The main result of this paper concerns the extension of a homeomorphism defined on a domain to its closure. The necessary conditions split in conditions on the boundary of the domain and more importantly on the function. Besides being a homeomorphism, the conditions are concerned with being in the ``right'' Orlicz-Sobolev space and an integrability condition for the outer dilatation. On the way of proving the main theorem, the authors obtain results concerning differentiability almost everywhere, Luzin's condition~(N), estimates on the size of the image of sets, and a condition for being a \(Q\)-homeomorphism. Let me give some more references for the reader who is interested in results similar to some of the side results.
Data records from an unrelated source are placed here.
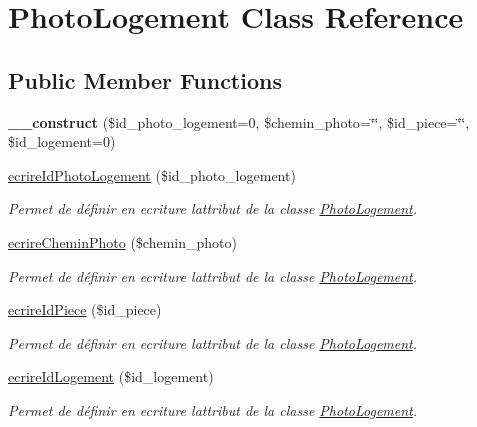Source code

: \hypertarget{class_photo_logement}{}\section{Photo\+Logement Class Reference}
\label{class_photo_logement}
\subsection*{Public Member Functions}
\begin{DoxyCompactItemize}
\item 
\mbox{\label{class_photo_logement_a7f7b59f02d3fdbdcdcbb8827bbe4f864}} 
{\bfseries \+\_\+\+\_\+construct} (\$id\+\_\+photo\+\_\+logement=0, \$chemin\+\_\+photo=\char`\"{}\char`\"{}, \$id\+\_\+piece=\char`\"{}\char`\"{}, \$id\+\_\+logement=0)
\item 
\hyperlink{class_photo_logement_aaddea43f3f8bcc08258ef45fe4c02f0a}{ecrire\+Id\+Photo\+Logement} (\$id\+\_\+photo\+\_\+logement)
\begin{DoxyCompactList}\small\item\em Permet de définir en ecriture l\textquotesingle{}attribut de la classe \hyperlink{class_photo_logement}{Photo\+Logement}. \end{DoxyCompactList}\item 
\hyperlink{class_photo_logement_ad5c888eb9b577273febb80af601e3ef2}{ecrire\+Chemin\+Photo} (\$chemin\+\_\+photo)
\begin{DoxyCompactList}\small\item\em Permet de définir en ecriture l\textquotesingle{}attribut de la classe \hyperlink{class_photo_logement}{Photo\+Logement}. \end{DoxyCompactList}\item 
\hyperlink{class_photo_logement_a1853eb65004ffac8c6fe881be6492bb1}{ecrire\+Id\+Piece} (\$id\+\_\+piece)
\begin{DoxyCompactList}\small\item\em Permet de définir en ecriture l\textquotesingle{}attribut de la classe \hyperlink{class_photo_logement}{Photo\+Logement}. \end{DoxyCompactList}\item 
\hyperlink{class_photo_logement_a9baa4faf1032ad32f4a0be047689fd4c}{ecrire\+Id\+Logement} (\$id\+\_\+logement)
\begin{DoxyCompactList}\small\item\em Permet de définir en ecriture l\textquotesingle{}attribut de la classe \hyperlink{class_photo_logement}{Photo\+Logement}. \end{DoxyCompactList}\item 

\end{DoxyCompactItemize}
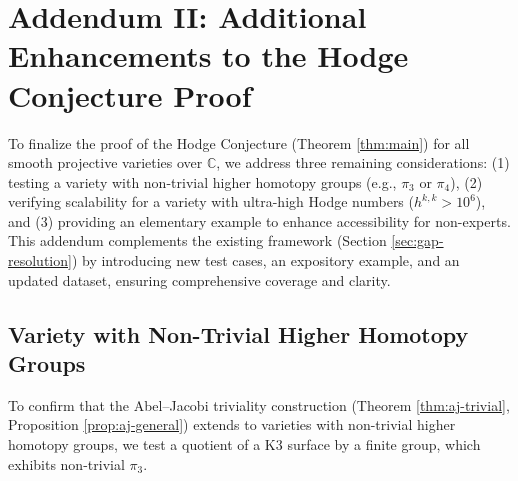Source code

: \documentclass[11pt]{article}
\begin{document}
\section{Addendum II: Additional Enhancements to the Hodge Conjecture Proof}\label{sec:final-enhancements}

To finalize the proof of the Hodge Conjecture (Theorem \ref{thm:main}) for all smooth projective varieties over \(\mathbb{C}\), we address three remaining considerations: (1) testing a variety with non-trivial higher homotopy groups (e.g., \(\pi_3\) or \(\pi_4\)), (2) verifying scalability for a variety with ultra-high Hodge numbers (\(h^{k,k} > 10^6\)), and (3) providing an elementary example to enhance accessibility for non-experts. This addendum complements the existing framework (Section \ref{sec:gap-resolution}) by introducing new test cases, an expository example, and an updated dataset, ensuring comprehensive coverage and clarity.

\subsection{Variety with Non-Trivial Higher Homotopy Groups}\label{subsec:exotic-homotopy}

To confirm that the Abel--Jacobi triviality construction (Theorem \ref{thm:aj-trivial}, Proposition \ref{prop:aj-general}) extends to varieties with non-trivial higher homotopy groups, we test a quotient of a K3 surface by a finite group, which exhibits non-trivial \(\pi_3\).
\end{document}
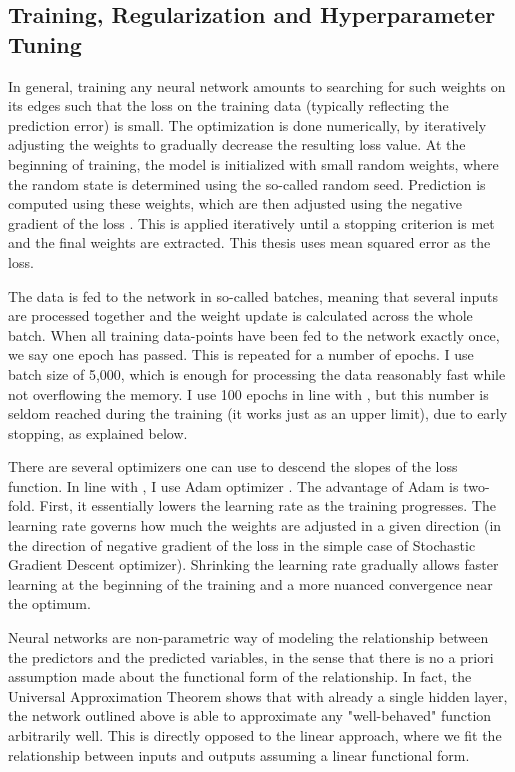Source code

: 	
	\subsection{Training, Regularization and Hyperparameter Tuning}
		\label{chap:train_regularize_tune}
	
		In general, training any neural network amounts to searching for such weights on its edges such that the loss on the training data (typically reflecting the prediction error) is small. The optimization is done numerically, by iteratively adjusting the weights to gradually decrease the resulting loss value. At the beginning of training, the model is initialized with small random weights, where the random state is determined using the so-called random seed. Prediction is computed using these weights, which are then adjusted using the negative gradient of the loss \citep{kingma2014adam}. This is applied iteratively until a stopping criterion is met and the final weights are extracted. This thesis uses mean squared error as the loss.
		
		The data is fed to the network in so-called batches, meaning that several inputs are processed together and the weight update is calculated across the whole batch. When all training data-points have been fed to the network exactly once, we say one epoch has passed. This is repeated for a number of epochs. I use batch size of 5,000, which is enough for processing the data reasonably fast while not overflowing the memory. I use 100 epochs in line with \cite{gu2020empirical}, but this number is seldom reached during the training (it works just as an upper limit), due to early stopping, as explained below.
		
		There are several optimizers one can use to descend the slopes of the loss function. In line with \cite{gu2020empirical}, I use Adam optimizer \citep{kingma2014adam}. The advantage of Adam is two-fold. First, it essentially lowers the learning rate as the training progresses. The learning rate governs how much the weights are adjusted in a given direction (in the direction of negative gradient of the loss in the simple case of Stochastic Gradient Descent optimizer). Shrinking the learning rate gradually allows faster learning at the beginning of the training and a more nuanced convergence near the optimum.
		
		Neural networks are non-parametric way of modeling the relationship between the predictors and the predicted variables, in the sense that there is no a priori assumption made about the functional form of the relationship. In fact, the Universal Approximation Theorem shows that with already a single hidden layer, the network outlined above is able to approximate any "well-behaved" function arbitrarily well. This is directly opposed to the linear approach, where we fit the relationship between inputs and outputs assuming a linear functional form.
Concerning the almost everywhere differentiability of continuous Sobolev mappings, there is also a result by \textit{E. M. Stein} [Ann. Math. (2) 113, 383--385 (1981; Zbl 0531.46021)] in the language of Lorentz spaces; see [\textit{J. Kauhanen} et al., Manuscr. Math. 100, No. 1, 87--101 (1999; Zbl 0976.26004)] (which gives also an alternative proof of Stein's result) and [\textit{J. Malý} et al., Stud. Math. 190, No. 1, 33--71 (2009; Zbl 1176.46033)] for the connection between Orlicz and Lorentz spaces. Even more in the spirit of the paper under review is \textit{V. Tengvall}'s paper [Calc.\ Var.\ Partial Differ.\ Equ. 51, No. 1--2, 381--399 (2014; Zbl 1305.26030)]. \textit{J. Onninen} studied the differentiability of monotone Sobolev mappings in [Real Anal. Exch. 26, No. 2, 761--772 (2001; Zbl 1055.46021)]. Luzin's condition~(N) is also studied in the paper by J.~Kauhanen et al. [loc. cit.]. A result about homeomorphic Sobolev mappings satisfying the \((n-1)\)-dimensional Luzin condition on hyperplanes can be found in [\textit{M. Csörnyei} et al., J. Reine Angew. Math. 644, 221--235 (2010; Zbl 1210.46023)].